» Items from a dataset:

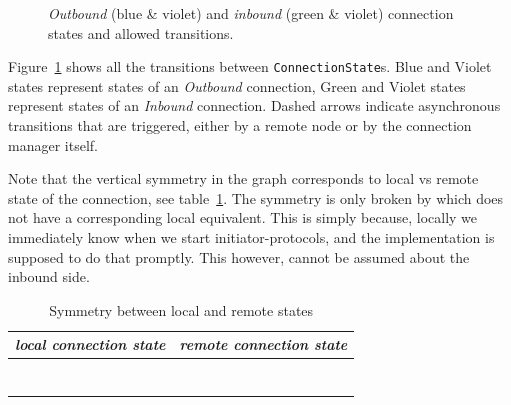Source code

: \begin{figure}[p]
{}
  \caption{\textit{Outbound} (blue \& violet) and \textit{inbound} (green \&
  violet) connection states and allowed transitions.}
  \label{fig:statediagram}
\end{figure}

Figure~\ref{fig:statediagram} shows all the transitions between
\texttt{ConnectionState}s. Blue and Violet states represent states of
an \textit{Outbound} connection, Green and Violet states represent states of an
\textit{Inbound} connection. Dashed arrows indicate asynchronous
transitions that are triggered, either by a remote node or by the connection
manager itself.

Note that the vertical symmetry in the graph corresponds to local vs remote
state of the connection, see table~\ref{table:symmetry}. The symmetry is only
broken by \InboundIdleStateAny{} which does not have a corresponding
local equivalent. This is simply because, locally we immediately know when we
start initiator-protocols, and the implementation is supposed to do that
promptly. This however, cannot be assumed about the inbound side.

\begin{table}[h]
  \begin{tabular}[h]{l|l}
    \textit{local connection state} & \textit{remote connection state} \\ [0.3em]
    \hline \\
    \UnnegotiatedStateOut{}         & \UnnegotiatedStateIn{}           \\ [0.2em]
    \OutboundIdleStateAny{}         & \InboundIdleStateAny{}           \\ [0.2em]
    \OutboundStateAny{}             & \InboundStateAny{}               \\ [0.2em]
    \OutboundStateAnyTau{}          & \InboundStateAny{}               \\ [0.2em]
    \InboundStateAny{}              & \OutboundStateAny{}              \\ [0.2em]
    \DuplexState{}                  & \DuplexState{}                   \\ [0.2em]
  \end{tabular}
  \caption{Symmetry between local and remote states}
  \label{table:symmetry}
\end{table}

» What this task involves: An exact copy of the entries above is required, with the pictures left out.

» Answer to this problem:
Source code

: \begin{figure}[p]
{}
  \caption{\textit{Outbound} (blue \& violet) and \textit{inbound} (green \&
  violet) connection states and allowed transitions.}
  \label{fig:statediagram}
\end{figure}

Figure~\ref{fig:statediagram} shows all the transitions between
\texttt{ConnectionState}s. Blue and Violet states represent states of
an \textit{Outbound} connection, Green and Violet states represent states of an
\textit{Inbound} connection. Dashed arrows indicate asynchronous
transitions that are triggered, either by a remote node or by the connection
manager itself.

Note that the vertical symmetry in the graph corresponds to local vs remote
state of the connection, see table~\ref{table:symmetry}. The symmetry is only
broken by \InboundIdleStateAny{} which does not have a corresponding
local equivalent. This is simply because, locally we immediately know when we
start initiator-protocols, and the implementation is supposed to do that
promptly. This however, cannot be assumed about the inbound side.

\begin{table}[h]
  \begin{tabular}[h]{l|l}
    \textit{local connection state} & \textit{remote connection state} \\ [0.3em]
    \hline \\
    \UnnegotiatedStateOut{}         & \UnnegotiatedStateIn{}           \\ [0.2em]
    \OutboundIdleStateAny{}         & \InboundIdleStateAny{}           \\ [0.2em]
    \OutboundStateAny{}             & \InboundStateAny{}               \\ [0.2em]
    \OutboundStateAnyTau{}          & \InboundStateAny{}               \\ [0.2em]
    \InboundStateAny{}              & \OutboundStateAny{}              \\ [0.2em]
    \DuplexState{}                  & \DuplexState{}                   \\ [0.2em]
  \end{tabular}
  \caption{Symmetry between local and remote states}
  \label{table:symmetry}
\end{table}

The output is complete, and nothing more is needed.